A $30 million project announced to Ithaca’s Planning and Development Board on Oct. 23 could bring greater density and new jobs to downtown by 2014.
The project, headed by L Enterprises, LLC in Horseheads, N.Y., will renovate a block on The Commons known as “Harold’s Square.” The project is currently under site review by the Planning and Development Board. If the board approves the project, construction is expected to start by spring of 2013 with a duration of 18 months, according to David Lubin, president and co-owner of L Enterprises.
According to a press release from the Downtown Ithaca Alliance, this area includes the Henry Miller building, which will be renovated, as well as the former Alphabet Soup and Race Office Equipment buildings, which will be replaced.
The final building will feature 16,000 square feet of retail space, 47,000 square feet of office space and between 60 and 72 apartments. According to a press release, the building will have six floors on the Green Street side and four on The Commons side.
In addition to adding new residences, the new building will potentially create between 110 and 150 full-time office positions as well as 100 construction jobs during the course of renovation, according to a press release.
Gary Ferguson, executive director of the Downtown Ithaca Alliance, said the project is based on goals highlighted by the Downtown Ithaca 2020 Strategic Plan.
“The plan talks a lot about the densification of downtown while at the same time trying to protect and maintain a strong street front with a lot of character and pedestrian capabilities,” Ferguson said.
The 2020 strategic plan, released in 2010, emphasizes adding extensive housing, retail and office space within this decade. Specifically, the plan calls for at least 1,500 housing units and 78,000 square feet of retail space. The plan also calls for a reassessment of parking situations downtown and to “enliven The Commons as a public space, visually and functionally.”
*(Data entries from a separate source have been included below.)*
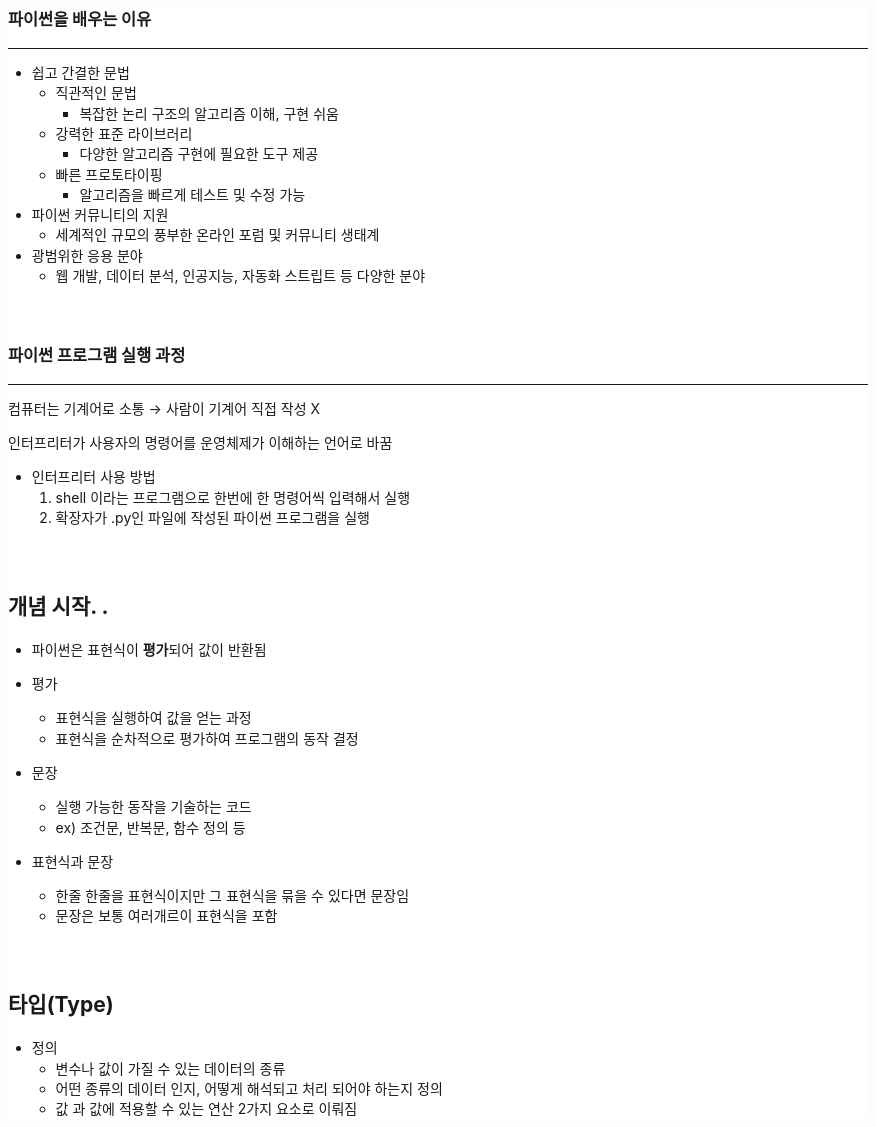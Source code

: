 ### 파이썬을 배우는 이유
---

- 쉽고 간결한 문법
  - 직관적인 문법
    - 복잡한 논리 구조의 알고리즘 이해, 구현 쉬움
  - 강력한 표준 라이브러리
    - 다양한 알고리즘 구현에 필요한 도구 제공
  - 빠른 프로토타이핑
    - 알고리즘을 빠르게 테스트 및 수정 가능
- 파이썬 커뮤니티의 지원
  - 세계적인 규모의 풍부한 온라인 포럼 및 커뮤니티 생태계
- 광범위한 응용 분야
  - 웹 개발, 데이터 분석, 인공지능, 자동화 스트립트 등 다양한 분야

<br/>


### 파이썬 프로그램 실행 과정
---
컴퓨터는 기계어로 소통 → 사람이 기계어 직접 작성 X

인터프리터가 사용자의 명령어를 운영체제가 이해하는 언어로 바꿈

- 인터프리터 사용 방법
  1. shell 이라는 프로그램으로 한번에 한 명령어씩 입력해서 실행
  2. 확장자가 .py인 파일에 작성된 파이썬 프로그램을 실행

<br/>


## 개념 시작. .

- 파이썬은 표현식이 **평가**되어 값이 반환됨

- 평가
  - 표현식을 실행하여 값을 얻는 과정
  - 표현식을 순차적으로 평가하여 프로그램의 동작 결정

- 문장
  - 실행 가능한 동작을 기술하는 코드
  - ex) 조건문, 반복문, 함수 정의 등

- 표현식과 문장
  - 한줄 한줄을 표현식이지만 그 표현식을 묶을 수 있다면 문장임
  - 문장은 보통 여러개르이 표현식을 포함

<br/>


## 타입(Type)

- 정의
  - 변수나 값이 가질 수 있는 데이터의 종류
  - 어떤 종류의 데이터 인지, 어떻게 해석되고 처리 되어야 하는지 정의
  - 값 과 값에 적용할 수 있는 연산 2가지 요소로 이뤄짐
The current buildings in the Harold’s Square area are owned by Lubin. According to JoAnn Cornish, director of the planning and development board, Lubin and his family have owned the Henry Miller building and other sites on The Commons since 1969.
Lubin said this location would allow a building that could increase density without towering over The Commons.
“There’s only so much of downtown,” Lubin said. “Because all the transportation’s there, because all the services are there, we want some density.”
Cornish said the planning and development board has been working with Lubin for the past four years to organize the project.
“He knew that the city was going to possibly do major renovations on The Commons,” Cornish said. “He wasn’t willing to move ahead with his projects until he knew that the city was committed to moving ahead with The Commons.”
Lubin said he believes The Commons and downtown will become a more active business center after the renovations.
“Hopefully I will be bringing in new retailers that will be a complement to what exists on The Commons, hopefully tenants that will be cross-generational and create a better marketplace downtown,” Lubin said.
Scott Bliss, executive director of Cinemapolis, said he only sees positive results coming from the new building.
“Any time you have a new project that incorporates higher density residences, it’s going to be a benefit to the downtown district,” Bliss said. “It can only be a bonus.”
Ferguson said the additional jobs and residences have the potential to be a huge economic boom for other local businesses.
“If you get several hundred workers who work out of that space, they’re going to shop, they’re going to dine right around their building,” Ferguson said. “With the housing, it’s right where we want them to be, right in the center of things.”